The Brexit Secretary has announced that MPs will have a vote on Britain's deal with the EU. He will do his best to make this vote meaningless—but the truth is that a "no" vote would trigger the collapse of the governmentby Ian Dunt / November 14, 2017 / Leave a comment
Yesterday, David Davis announced what will probably be the most significant bill in Britain’s post-war history. MPs are going to be given a vote, in primary legislation, on the deal he secures with the European Union.
This could prove a key moment in the Brexit debate. Ministers will do all they can to make this vote meaningless, but it could anyway blow up from underneath them.
Davis can already see the dangers. As soon as he announced the promise, he tried to suffocate it with his usual brand of procedural nihilism. This started with the extraordinary assertion that the Commons might only be able to vote on the bill after we’d left the EU. It is a lunatic proposition, of course, but an unsurprising one for anyone who has been following Brexit closely.

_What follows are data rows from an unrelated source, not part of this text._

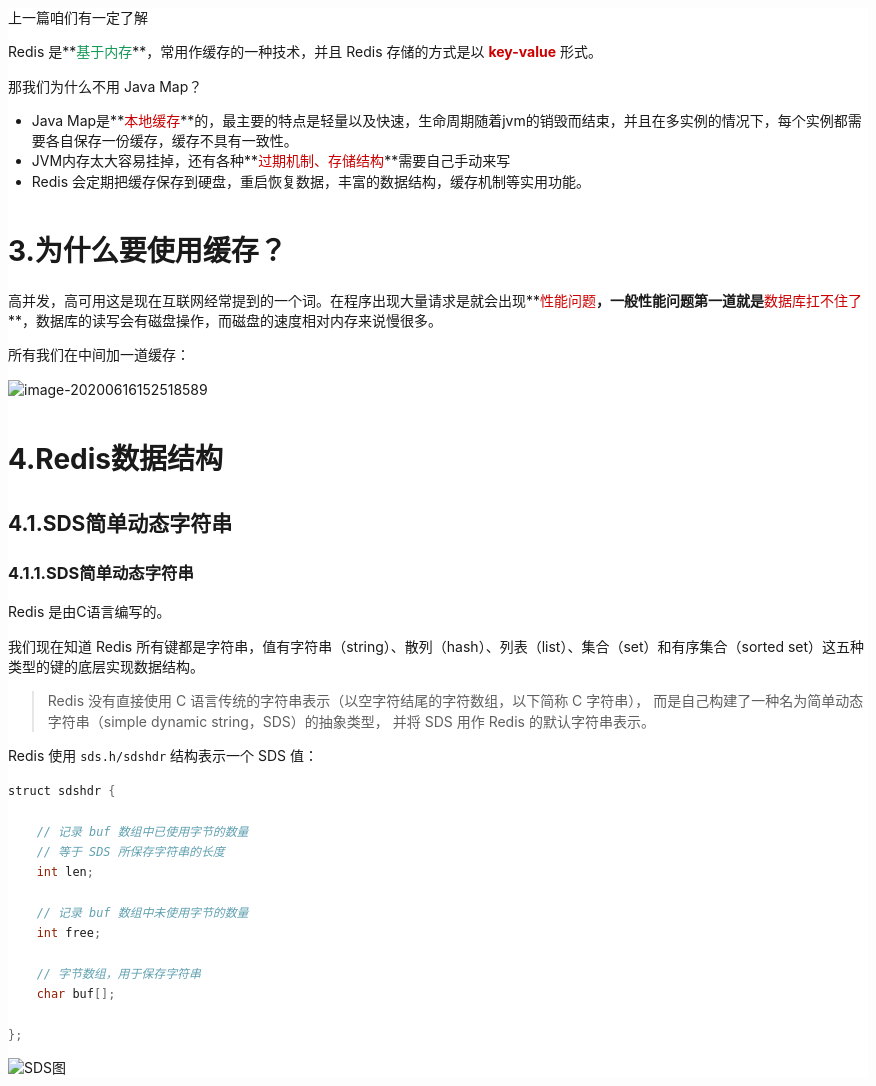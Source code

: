 上一篇咱们有一定了解

Redis 是**<font color=#159957>基于内存</font>**，常用作缓存的一种技术，并且 Redis 存储的方式是以 **<font color=#c00>key-value</font>** 形式。

那我们为什么不用 Java Map？

- Java Map是**<font color=#c00>本地缓存</font>**的，最主要的特点是轻量以及快速，生命周期随着jvm的销毁而结束，并且在多实例的情况下，每个实例都需要各自保存一份缓存，缓存不具有一致性。
- JVM内存太大容易挂掉，还有各种**<font color=#c00>过期机制、存储结构</font>**需要自己手动来写
- Redis 会定期把缓存保存到硬盘，重启恢复数据，丰富的数据结构，缓存机制等实用功能。

# 3.为什么要使用缓存？

高并发，高可用这是现在互联网经常提到的一个词。在程序出现大量请求是就会出现**<font color=#c00>性能问题</font>**，一般性能问题第一道就是**<font color=#c00>数据库扛不住了</font>**，数据库的读写会有磁盘操作，而磁盘的速度相对内存来说慢很多。

所有我们在中间加一道缓存：

![image-20200616152518589](https://img-blog.csdnimg.cn/20200616161041153.png?x-oss-process=image/watermark,type_ZmFuZ3poZW5naGVpdGk,shadow_10,text_aHR0cHM6Ly9ibG9nLmNzZG4ubmV0L3FxXzQwMzc0NjA0,size_16,color_FFFFFF,t_70)

# 4.Redis数据结构
## 4.1.SDS简单动态字符串
### 4.1.1.SDS简单动态字符串

Redis 是由C语言编写的。

我们现在知道 Redis 所有键都是字符串，值有字符串（string）、散列（hash）、列表（list）、集合（set）和有序集合（sorted set）这五种类型的键的底层实现数据结构。

> Redis 没有直接使用 C 语言传统的字符串表示（以空字符结尾的字符数组，以下简称 C 字符串）， 而是自己构建了一种名为简单动态字符串（simple dynamic string，SDS）的抽象类型， 并将 SDS 用作 Redis 的默认字符串表示。

Redis 使用 `sds.h/sdshdr` 结构表示一个 SDS 值：

```java
struct sdshdr {

    // 记录 buf 数组中已使用字节的数量
    // 等于 SDS 所保存字符串的长度
    int len;

    // 记录 buf 数组中未使用字节的数量
    int free;

    // 字节数组，用于保存字符串
    char buf[];

};
```

![SDS图](https://img-blog.csdnimg.cn/20200616155325700.png?x-oss-process=image/watermark,type_ZmFuZ3poZW5naGVpdGk,shadow_10,text_aHR0cHM6Ly9ibG9nLmNzZG4ubmV0L3FxXzQwMzc0NjA0,size_16,color_FFFFFF,t_70)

This process has been defined by empty promises throughout.
There are other caveats. The bill could be amended, like any primary legislation, but if you did that it would necessarily mean the treaty the government had agreed with Europe would have changed. This would promptly stop the ratification process in Europe and probably lead to no-deal. So while the option is there on paper, it would likely be impossible in practice.